(Records shown Opens)
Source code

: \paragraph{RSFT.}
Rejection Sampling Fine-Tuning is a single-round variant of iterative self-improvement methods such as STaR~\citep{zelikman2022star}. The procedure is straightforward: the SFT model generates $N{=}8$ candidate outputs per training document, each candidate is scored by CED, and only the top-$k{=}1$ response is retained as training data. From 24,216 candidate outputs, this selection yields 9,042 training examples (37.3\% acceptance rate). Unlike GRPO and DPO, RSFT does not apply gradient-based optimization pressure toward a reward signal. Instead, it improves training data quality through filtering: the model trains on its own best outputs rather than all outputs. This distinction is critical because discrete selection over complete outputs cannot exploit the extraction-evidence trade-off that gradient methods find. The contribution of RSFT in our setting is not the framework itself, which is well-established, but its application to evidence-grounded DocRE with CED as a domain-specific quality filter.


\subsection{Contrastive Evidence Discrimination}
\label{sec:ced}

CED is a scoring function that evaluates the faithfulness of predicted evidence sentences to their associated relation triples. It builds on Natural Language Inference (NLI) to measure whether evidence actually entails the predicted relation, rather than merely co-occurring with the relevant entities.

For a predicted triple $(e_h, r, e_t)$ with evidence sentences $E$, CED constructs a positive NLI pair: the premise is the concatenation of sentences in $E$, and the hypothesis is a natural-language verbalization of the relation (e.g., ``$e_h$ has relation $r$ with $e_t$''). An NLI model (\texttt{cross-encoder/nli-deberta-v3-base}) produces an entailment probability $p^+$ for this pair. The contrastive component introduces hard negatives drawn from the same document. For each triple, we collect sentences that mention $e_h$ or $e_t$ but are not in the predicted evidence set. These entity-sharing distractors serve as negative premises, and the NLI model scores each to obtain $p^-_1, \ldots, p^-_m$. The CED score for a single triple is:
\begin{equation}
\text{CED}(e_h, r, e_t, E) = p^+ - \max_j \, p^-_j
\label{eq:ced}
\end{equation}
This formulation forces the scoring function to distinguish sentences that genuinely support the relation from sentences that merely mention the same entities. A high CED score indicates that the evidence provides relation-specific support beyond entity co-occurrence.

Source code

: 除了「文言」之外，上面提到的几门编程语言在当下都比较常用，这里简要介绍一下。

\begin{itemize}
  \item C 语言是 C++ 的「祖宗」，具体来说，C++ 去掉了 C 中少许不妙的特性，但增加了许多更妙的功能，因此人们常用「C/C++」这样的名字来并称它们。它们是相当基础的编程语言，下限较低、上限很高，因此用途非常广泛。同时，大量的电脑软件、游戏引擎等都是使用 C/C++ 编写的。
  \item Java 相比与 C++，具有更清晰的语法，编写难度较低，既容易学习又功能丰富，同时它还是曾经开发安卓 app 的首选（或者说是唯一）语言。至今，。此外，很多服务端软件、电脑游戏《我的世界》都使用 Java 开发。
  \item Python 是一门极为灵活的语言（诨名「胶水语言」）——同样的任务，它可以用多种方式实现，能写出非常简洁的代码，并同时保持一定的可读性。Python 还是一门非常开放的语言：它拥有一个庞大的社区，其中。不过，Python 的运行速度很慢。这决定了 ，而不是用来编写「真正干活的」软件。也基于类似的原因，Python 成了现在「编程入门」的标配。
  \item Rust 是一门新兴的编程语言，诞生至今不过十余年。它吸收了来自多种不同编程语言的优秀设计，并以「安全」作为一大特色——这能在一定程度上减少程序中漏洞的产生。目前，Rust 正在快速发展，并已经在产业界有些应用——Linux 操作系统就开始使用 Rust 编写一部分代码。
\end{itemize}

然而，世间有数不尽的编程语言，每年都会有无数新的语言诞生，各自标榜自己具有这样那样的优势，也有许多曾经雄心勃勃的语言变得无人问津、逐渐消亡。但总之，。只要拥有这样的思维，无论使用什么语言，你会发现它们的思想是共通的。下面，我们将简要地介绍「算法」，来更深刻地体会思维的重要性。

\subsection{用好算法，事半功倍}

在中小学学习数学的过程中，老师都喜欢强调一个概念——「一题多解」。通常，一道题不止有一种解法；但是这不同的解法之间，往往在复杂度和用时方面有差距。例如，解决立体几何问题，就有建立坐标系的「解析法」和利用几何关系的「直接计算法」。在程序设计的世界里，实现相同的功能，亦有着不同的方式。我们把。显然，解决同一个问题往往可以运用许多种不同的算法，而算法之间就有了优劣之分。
(Records shown Closes)
▸ **About this task**: Everything in the listing is to be restated exactly.

▸ **Task result**:
Source code

: \paragraph{RSFT.}
Rejection Sampling Fine-Tuning is a single-round variant of iterative self-improvement methods such as STaR~\citep{zelikman2022star}. The procedure is straightforward: the SFT model generates $N{=}8$ candidate outputs per training document, each candidate is scored by CED, and only the top-$k{=}1$ response is retained as training data. From 24,216 candidate outputs, this selection yields 9,042 training examples (37.3\% acceptance rate). Unlike GRPO and DPO, RSFT does not apply gradient-based optimization pressure toward a reward signal. Instead, it improves training data quality through filtering: the model trains on its own best outputs rather than all outputs. This distinction is critical because discrete selection over complete outputs cannot exploit the extraction-evidence trade-off that gradient methods find. The contribution of RSFT in our setting is not the framework itself, which is well-established, but its application to evidence-grounded DocRE with CED as a domain-specific quality filter.


\subsection{Contrastive Evidence Discrimination}
\label{sec:ced}

CED is a scoring function that evaluates the faithfulness of predicted evidence sentences to their associated relation triples. It builds on Natural Language Inference (NLI) to measure whether evidence actually entails the predicted relation, rather than merely co-occurring with the relevant entities.

For a predicted triple $(e_h, r, e_t)$ with evidence sentences $E$, CED constructs a positive NLI pair: the premise is the concatenation of sentences in $E$, and the hypothesis is a natural-language verbalization of the relation (e.g., ``$e_h$ has relation $r$ with $e_t$''). An NLI model (\texttt{cross-encoder/nli-deberta-v3-base}) produces an entailment probability $p^+$ for this pair. The contrastive component introduces hard negatives drawn from the same document. For each triple, we collect sentences that mention $e_h$ or $e_t$ but are not in the predicted evidence set. These entity-sharing distractors serve as negative premises, and the NLI model scores each to obtain $p^-_1, \ldots, p^-_m$. The CED score for a single triple is:
\begin{equation}
\text{CED}(e_h, r, e_t, E) = p^+ - \max_j \, p^-_j
\label{eq:ced}
\end{equation}
This formulation forces the scoring function to distinguish sentences that genuinely support the relation from sentences that merely mention the same entities. A high CED score indicates that the evidence provides relation-specific support beyond entity co-occurrence.

Source code

: 除了「文言」之外，上面提到的几门编程语言在当下都比较常用，这里简要介绍一下。

\begin{itemize}
  \item C 语言是 C++ 的「祖宗」，具体来说，C++ 去掉了 C 中少许不妙的特性，但增加了许多更妙的功能，因此人们常用「C/C++」这样的名字来并称它们。它们是相当基础的编程语言，下限较低、上限很高，因此用途非常广泛。同时，大量的电脑软件、游戏引擎等都是使用 C/C++ 编写的。
  \item Java 相比与 C++，具有更清晰的语法，编写难度较低，既容易学习又功能丰富，同时它还是曾经开发安卓 app 的首选（或者说是唯一）语言。至今，。此外，很多服务端软件、电脑游戏《我的世界》都使用 Java 开发。
  \item Python 是一门极为灵活的语言（诨名「胶水语言」）——同样的任务，它可以用多种方式实现，能写出非常简洁的代码，并同时保持一定的可读性。Python 还是一门非常开放的语言：它拥有一个庞大的社区，其中。不过，Python 的运行速度很慢。这决定了 ，而不是用来编写「真正干活的」软件。也基于类似的原因，Python 成了现在「编程入门」的标配。
  \item Rust 是一门新兴的编程语言，诞生至今不过十余年。它吸收了来自多种不同编程语言的优秀设计，并以「安全」作为一大特色——这能在一定程度上减少程序中漏洞的产生。目前，Rust 正在快速发展，并已经在产业界有些应用——Linux 操作系统就开始使用 Rust 编写一部分代码。
\end{itemize}

然而，世间有数不尽的编程语言，每年都会有无数新的语言诞生，各自标榜自己具有这样那样的优势，也有许多曾经雄心勃勃的语言变得无人问津、逐渐消亡。但总之，。只要拥有这样的思维，无论使用什么语言，你会发现它们的思想是共通的。下面，我们将简要地介绍「算法」，来更深刻地体会思维的重要性。

\subsection{用好算法，事半功倍}

在中小学学习数学的过程中，老师都喜欢强调一个概念——「一题多解」。通常，一道题不止有一种解法；但是这不同的解法之间，往往在复杂度和用时方面有差距。例如，解决立体几何问题，就有建立坐标系的「解析法」和利用几何关系的「直接计算法」。在程序设计的世界里，实现相同的功能，亦有着不同的方式。我们把。显然，解决同一个问题往往可以运用许多种不同的算法，而算法之间就有了优劣之分。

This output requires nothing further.